Misinformation about renewable energy continues to circulate in a range of areas. In this blog, we set the record straight with hard facts that reinforce renewable energy’s vital and indispensable role in the climate transition.

Myth 1: Renewable energy is not economically viable.

  • New utility-scale wind and solar projects are among the least expensive sources of new bulk electricity generation in the U.S. The unsubsidized levelized cost of energy (LCOE) – i.e., the average total cost of building and operating a power plant over its lifetime per unit of generated electricity – for both solar and wind is now lower than the LCOE for natural gas and coal.
  • Solar and wind energy fuel is domestic and free, reducing the vulnerability of electricity costs to global price spikes. Residential natural gas costs, in comparison, increased by 20% last year.
  • New renewable projects in the U.S. attracted $448 billion in private-sector investment over the last 10 years. Corporate procurement of renewables reached record levels in 2022, and now over 380 companies have 100% renewable consumption targets.
  • Efforts to expand the transmission system to allow for increasing renewable energy deployment offer additional reliability and economic benefits across the nation. A one-gigawatt (GW) transmission line can save up to an average of $670 million per year by mitigating price spikes between regions. For example, during Winter Storm Uri, one GW of transmission between Texas and the Southeastern U.S. would have saved nearly $1 billion and kept the heat on for hundreds of thousands of Texans.

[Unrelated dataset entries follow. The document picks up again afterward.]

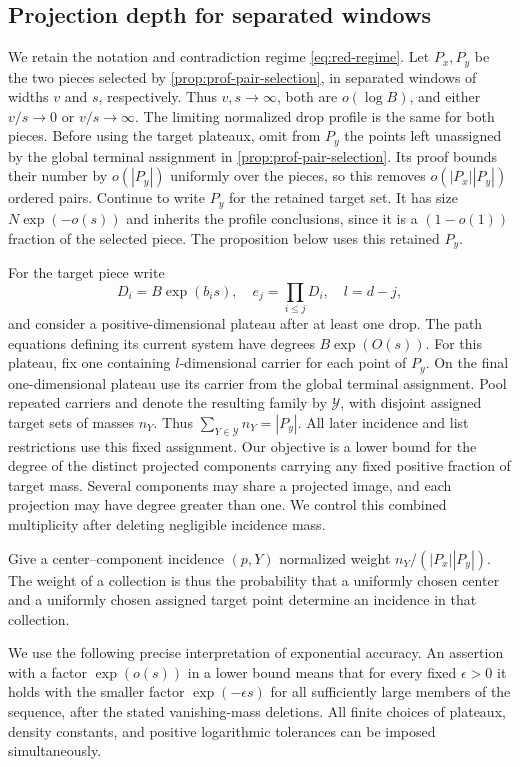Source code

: \subsection{Projection depth for separated windows}\label{subsec:dep-section}

We retain the notation and contradiction regime \eqref{eq:red-regime}. Let $P_x,P_y$ be the two pieces selected by \cref{prop:prof-pair-selection}, in separated windows of widths $v$ and $s$, respectively. Thus $v,s\to\infty$, both are $o(\log B)$, and either $v/s\to0$ or $v/s\to\infty$. The limiting normalized drop profile is the same for both pieces. Before using the target plateaux, omit from $P_y$ the points left unassigned by the global terminal assignment in \cref{prop:prof-pair-selection}. Its proof bounds their number by $o(|P_y|)$ uniformly over the pieces, so this removes $o(|P_x||P_y|)$ ordered pairs. Continue to write $P_y$ for the retained target set. It has size $N\exp(-o(s))$ and inherits the profile conclusions, since it is a $(1-o(1))$ fraction of the selected piece. The proposition below uses this retained $P_y$.

For the target piece write
\[
 D_i=B\exp(b_i s),\quad e_j=\prod_{i\le j}D_i,
 \quad l=d-j,
\]
and consider a positive-dimensional plateau after at least one drop. The path equations defining its current system have degrees $B\exp(O(s))$. For this plateau, fix one containing $l$-dimensional carrier for each point of $P_y$. On the final one-dimensional plateau use its carrier from the global terminal assignment. Pool repeated carriers and denote the resulting family by $\mathcal{Y}$, with disjoint assigned target sets of masses $n_Y$. Thus $\sum_{Y\in\mathcal{Y}}n_Y=|P_y|$. All later incidence and list restrictions use this fixed assignment. Our objective is a lower bound for the degree of the distinct projected components carrying any fixed positive fraction of target mass.  Several components may share a projected image, and each projection may have degree greater than one.  We control this combined multiplicity after deleting negligible incidence mass.

Give a center--component incidence $(p,Y)$ normalized weight $n_Y/(|P_x||P_y|)$.  The weight of a collection is thus the probability that a uniformly chosen center and a uniformly chosen assigned target point determine an incidence in that collection.

We use the following precise interpretation of exponential accuracy. An assertion with a factor $\exp(o(s))$ in a lower bound means that for every fixed $\epsilon>0$ it holds with the smaller factor $\exp(-\epsilon s)$ for all sufficiently large members of the sequence, after the stated vanishing-mass deletions. All finite choices of plateaux, density constants, and positive logarithmic tolerances can be imposed simultaneously.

Myth 2: The transition to renewable energy will have a negative impact on employment and local communities.

  • Employment in the U.S. renewable energy sector is growing. In 2021, the renewable electricity sector (including solar, wind, geothermal, hydropower, and biomass energy) employed a record 539,175 American workers. In the last quarter of 2022 alone, the creation of new clean energy manufacturing facilities in the U.S. created 6,850 manufacturing jobs. Solar PV installers and wind turbine service technicians are projected to be among the fastest-growing occupations in the U.S. through 2031.
  • Increasing access to renewable energy would reduce the energy burden for low-income households, who spend up to 30% of their income on energy costs. Due to the clean energy tax credit extensions in the recently passed Inflation Reduction Act (IRA), utilities announced $2.5 billion in consumers savings in the form of lower electricity rates.
  • Renewable energy projects provide tax revenue and landowner lease payments to states, cities and school districts. Wind projects provide more than $1.6 billion in state and local taxes and landowner lease payments annually. Solar rent payments can be more than double what farmers receive for traditional agriculture operations. In Illinois, school districts received 63% of their total revenue from the property tax revenue associated with the development of utility-scale wind and solar farms in 2019.
  • Renewable energy expansion reduces health damages caused by the greenhouse gas (GHG) emissions and air pollution resulting from fossil fuel power generation, which disproportionately harm LMI and tribal communities. An analysis of six studies modeling the impacts of federal clean electricity policy indicates that expanded renewable energy could avoid health and climate damages ranging from $100-250 billion through 2030-2035 and $1-3 trillion through 2050, along with avoiding 85,000-300,000 premature deaths through 2050. These benefits far outweigh the studies’ observed energy cost increases.
  • Renewable energy projects can co-exist with other competing land use. The land surrounding wind power plants can still be used for grazing, ranching and farming, and solar PV systems can be co-located with agricultural systems in a way that increases both energy and crop productivity, enhancing overall land productivity.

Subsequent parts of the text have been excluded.